Elements RTL

I’ve been reading about Elements RTL. The specific example described in the docs regards a Dictionary class.

If my intent is to write console apps for macOS and Windows in Swift - is there any reason to use the RTL Dictionary class over Swift’s native Dictionary class in my shared projects? Presumably there is a Swift Dictionary class available on Windows with Swift?

Am I misunderstanding RTL’s purpose?

No good reason, aside from that you prefer one API over the other. Swift’s dictionary also is a value type, which has many usable implications that (IMHO) make it less desirable to use for most cases — but that’s just me, personally).

Also, Elements RTL’s types map (where applicable) to platform-native types (e.g. Dictionary to NS(Mutable)Dictionary, List to NS(Mutable)Array, etc. So these can be toll-free bridged to Cocoa APIs (similar to the discussion we had about Strings in the other thread), Since SBL’s Array and Dictionary types are value types, small overhead conversions are needed when passing them from/to Cocoa APIs.(which are still going to be more lightweight than Apple Swift’s, but they are there).

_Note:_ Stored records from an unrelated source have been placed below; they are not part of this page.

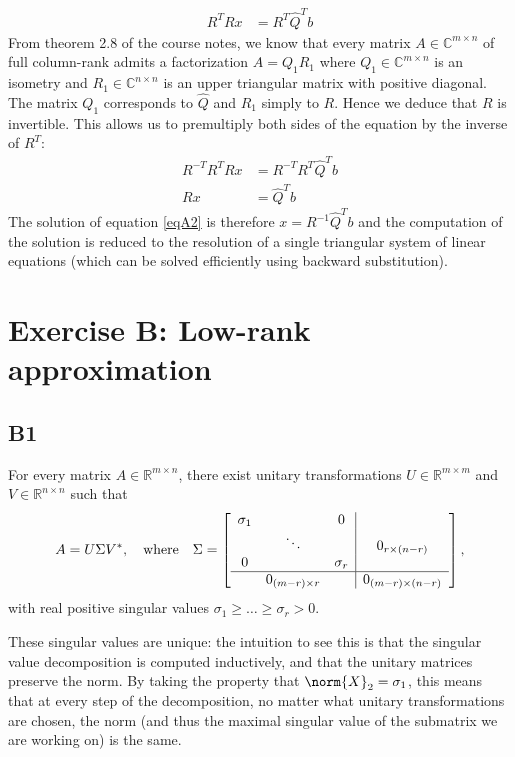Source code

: \documentclass[11pt]{article}
\newcommand{\real}{\mathbb{R}} %
\newcommand{\complex}{\mathbb{C}} %
\newcommand{\snorm}[1]{\norm{#1}_2} %
\begin{document}
\begin{align*}
    R^TRx &= R^T\hat{Q}^Tb
\end{align*}
From theorem 2.8 of the course notes, we know that every matrix $A\in\complex^{m\times n}$ of full column-rank admits a factorization $A=Q_1R_1$ where $Q_1\in\complex^{m\times n}$ is an isometry and $R_1\in\complex^{n\times n}$ is an upper triangular matrix with positive diagonal. The matrix $Q_1$ corresponds to $\hat{Q}$ and $R_1$ simply to $R$. Hence we deduce that $R$ is invertible. This allows us to premultiply both sides of the equation by the inverse of $R^T$:
\begin{align*}
    R^{-T}R^TRx &= R^{-T}R^T\hat{Q}^Tb\\
    Rx &= \hat{Q}^Tb
\end{align*}
The solution of equation \eqref{eqA2} is therefore $x=R^{-1}\hat{Q}^Tb$ and the computation of the solution is reduced to the resolution of a single triangular system of linear equations (which can be solved efficiently using backward substitution).


\section*{Exercise B: Low-rank approximation}
\subsection*{B1}
For every matrix \(A \in \real^{m \times n}\), there exist unitary transformations \(U \in \real^{m \times m}\) and \(V \in \real^{n \times n}\) such that
\[
A = U \Sigma V^*, \quad \textnormal{where}\quad \Sigma = \left[\begin{array}{ccc|c}
\sigma_1 & & 0 & \\
& \ddots & & 0_{r \times (n-r)}\\
0 && \sigma_r & \\
\hline
& 0_{(m-r) \times r} & & 0_{(m-r) \times (n-r)}
\end{array}\right],
\]
with real positive singular values \(\sigma_1 \geqslant \dots \geqslant \sigma_r > 0\).

These singular values are unique: the intuition to see this is that the singular value decomposition is computed inductively, and that the unitary matrices preserve the norm. By taking the property that \(\snorm{X} = \sigma_1\), this means that at every step of the decomposition, no matter what unitary transformations are chosen, the norm (and thus the maximal singular value of the submatrix we are working on) is the same.
\end{document}
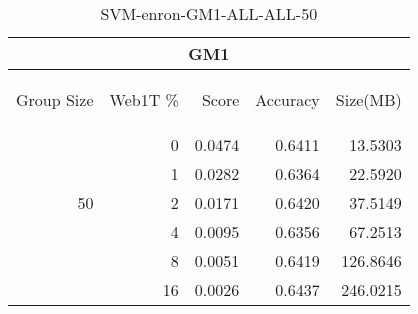 \begin{center}
\begin{table}[htbp] 
 \begin{center}
\begin{tabular}{ | r | r | r | r | r |}
\hline
\multicolumn{5}{|c|}{GM1}\\
\hline
\begin{sideways}Group Size\end{sideways} & \begin{sideways}Web1T \%\end{sideways} & \begin{sideways}Score\end{sideways} & \begin{sideways}Accuracy\end{sideways} & \begin{sideways}Size(MB)\end{sideways}\\
\hline
\multirow{5}{*}{50}
 & 0 & 0.0474 & 0.6411 & 13.5303\\ \cline{2-5}
 & 1 & 0.0282 & 0.6364 & 22.5920\\ \cline{2-5}
 & 2 & 0.0171 & 0.6420 & 37.5149\\ \cline{2-5}
 & 4 & 0.0095 & 0.6356 & 67.2513\\ \cline{2-5}
 & 8 & 0.0051 & 0.6419 & 126.8646\\ \cline{2-5}
 & 16 & 0.0026 & 0.6437 & 246.0215\\ \cline{2-5}
\hline
\end{tabular}
\caption{SVM-enron-GM1-ALL-ALL-50}
\label{table:SVM-enron-GM1-ALL-ALL-50}
\end{center}
 \end{table}
\end{center}

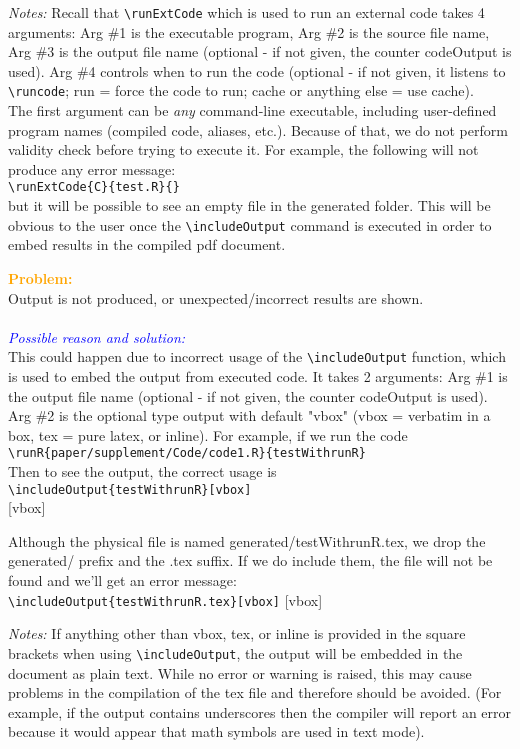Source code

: \documentclass[a4paper,10pt]{article}
\newcommand{\prob}[1] {\bigskip\noindent\textbf{\textcolor{orange}{Problem:}}\\#1\\\\}
\newcommand{\cause}[1] {\noindent\textit{\textcolor{blue}{Possible reason and solution:}}\\#1}
\newcommand{\cmnt}[1] {\bigskip\noindent\textit{Notes:} #1}
\begin{document}
\cmnt\bgroup
Recall that \verb|\runExtCode| which is used to run an external code takes 4 arguments:
Arg \#1 is the executable program,
Arg \#2 is the source file name,
Arg \#3 is the output file name (optional - if not given, the counter 
        codeOutput is used).
Arg \#4 controls when to run the code (optional - if not given, it listens
        to \verb|\runcode|; run = force the code to run; cache or anything else =
        use cache).\\
The first argument can be \textit{any} command-line executable, including user-defined program names (compiled code, aliases, etc.). Because of that, we do not perform validity check before trying to execute it.
For example, the following will not produce any error message:\\
\verb|\runExtCode{C}{test.R}{}|\\
but it will be possible to see an empty file in the generated folder. This will be obvious to the user once the \verb|\includeOutput| command is executed in order to embed results in the compiled pdf document.
\egroup




\prob{Output is not produced, or unexpected/incorrect results are shown.}
\cause\bgroup
This could happen due to incorrect usage of the \verb|\includeOutput| function, which is used to embed the output from executed code. It takes 2 arguments:
Arg \#1 is the output file name (optional - if not given, the counter codeOutput is used).
Arg \#2 is the optional type output with default "vbox" (vbox = verbatim in a box, tex = pure latex, or inline).
For example, if we run the code\\
\verb|\runR{paper/supplement/Code/code1.R}{testWithrunR}|
\\
\noindent
Then to see the output, the correct usage is\\
\verb|\includeOutput{testWithrunR}[vbox]|\\
[vbox]

\noindent Although the physical file is named generated/testWithrunR.tex, we drop the generated/ prefix and the .tex suffix. If we do include them, the file will not be found and we'll get an error message:\\
\verb|\includeOutput{testWithrunR.tex}[vbox]|
[vbox]
\egroup

\cmnt\bgroup
If anything other than vbox, tex, or inline is provided in the square brackets when using \verb|\includeOutput|, the output will be embedded in the document as plain text. While no error or warning is raised, this may cause problems in the compilation of the tex file and therefore should be avoided. (For example, if the output contains underscores then the compiler will report an error because it would appear that math symbols are used in text mode).\\
\egroup
\end{document}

There’s certainly some overlap, yes,

Swift Base Library (SBL) is there not provide some of the common types that Apple Swift has, in way that work as closely to how Apple’s versions work (for better, or for worse). (while it can be used from all languages, it’s not really designed for that with how the APIs look and feel).

Elements RTL is there to provide common base functionality for all of Elements languages, and all platforms using the same set of unified OOP APIs.

By nature, there’s some duplication there, with some things covered by both SBL and Elements RTL, in different ways*.

(* right now, SBL is implemented without reliance on Elements RTL (you don;‘t have to link in both), which also means there’s a certain amount of code duplication, as well; in the long run, I want to rework SBL to leverage Elements RTL under the hood, alleviating the need to have per-platform implementation in SBLs’ code and just have SBL defer to the abstractions provided in RTL2, under the hood.